Lotherton Hall is a country house near Aberford, West Yorkshire, England. It lies a short distance from the A1(M) motorway, 200 miles (320 km) equidistant between London and Edinburgh. It is one of nine sites in the Leeds Museums & Galleries group.
The Hall is sited on part of the Gascoigne estate, and was presented to the City of Leeds in 1968 by Sir Alvary Gascoigne and his wife, last of the Gascoigne family, whose roots were at Parlington Hall. The Hall and parkland were opened for public access by its new owners on 6 August 1969, exactly 25 years after Sir Alvary Gascoigne's only son and heir, Douglas Gascoigne, was killed in a tank battle in Normandy. The estate is home to an extensive collection of endangered bird species and a herd of red deer. There is a large expanse of grassland in front of the bird garden, typically used during the summer months for ball games and picnics. A further field is often used to host shows, such as an annual motorcycle show.

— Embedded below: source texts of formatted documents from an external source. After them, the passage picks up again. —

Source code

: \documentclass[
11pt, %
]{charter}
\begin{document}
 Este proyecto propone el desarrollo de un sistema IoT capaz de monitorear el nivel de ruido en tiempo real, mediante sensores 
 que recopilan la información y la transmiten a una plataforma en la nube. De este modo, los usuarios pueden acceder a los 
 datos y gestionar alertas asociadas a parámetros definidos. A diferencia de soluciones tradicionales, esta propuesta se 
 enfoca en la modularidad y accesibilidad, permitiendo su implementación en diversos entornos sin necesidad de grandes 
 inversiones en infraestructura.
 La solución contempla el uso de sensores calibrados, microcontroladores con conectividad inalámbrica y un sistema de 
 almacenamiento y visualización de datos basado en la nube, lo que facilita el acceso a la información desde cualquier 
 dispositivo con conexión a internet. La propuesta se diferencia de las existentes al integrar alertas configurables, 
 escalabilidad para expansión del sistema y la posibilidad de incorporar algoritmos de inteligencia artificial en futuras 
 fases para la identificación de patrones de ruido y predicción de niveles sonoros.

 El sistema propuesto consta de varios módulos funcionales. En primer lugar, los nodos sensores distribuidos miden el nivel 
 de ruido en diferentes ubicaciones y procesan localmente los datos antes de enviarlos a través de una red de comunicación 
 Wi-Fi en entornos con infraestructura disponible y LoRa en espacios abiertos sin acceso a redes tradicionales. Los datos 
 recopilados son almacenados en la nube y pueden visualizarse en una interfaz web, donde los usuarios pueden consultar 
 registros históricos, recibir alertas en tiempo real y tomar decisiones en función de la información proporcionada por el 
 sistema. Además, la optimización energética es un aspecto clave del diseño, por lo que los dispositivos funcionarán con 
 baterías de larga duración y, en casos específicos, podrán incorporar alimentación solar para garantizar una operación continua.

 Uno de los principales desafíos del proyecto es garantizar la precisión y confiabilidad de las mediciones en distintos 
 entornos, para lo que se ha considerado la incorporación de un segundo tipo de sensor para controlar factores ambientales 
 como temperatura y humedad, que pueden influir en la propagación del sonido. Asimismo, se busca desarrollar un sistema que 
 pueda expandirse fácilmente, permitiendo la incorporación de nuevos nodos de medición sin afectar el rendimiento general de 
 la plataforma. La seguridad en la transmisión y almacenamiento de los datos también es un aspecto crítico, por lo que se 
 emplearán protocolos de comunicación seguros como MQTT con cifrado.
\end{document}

The Hall, which was extensively rebuilt during the Victorian and Edwardian eras, holds an impressive art collection. This includes the Gascoigne Gift, given to the City of Leeds along with the Hall, which sits alongside Designated collections of fine art and decorative arts added to Hall since becoming a museum in 1968. The Hall is licensed to hold wedding and civil partnership ceremonies.
*** – History – ***
There has been a manor house on the site of the current Hall from at least 1775, where it appears on Thomas Jeffery's map of Yorkshire. The house at this time was owned by Thomas Maude, who had brought it from George Rhodes in 1753 for £4,115. Ownership then passed to Wollen and then to John Raper. In 1824 John Raper died and his son and heir, John Lamplugh Raper, sold the property to Richard Oliver Gascoigne in 1825.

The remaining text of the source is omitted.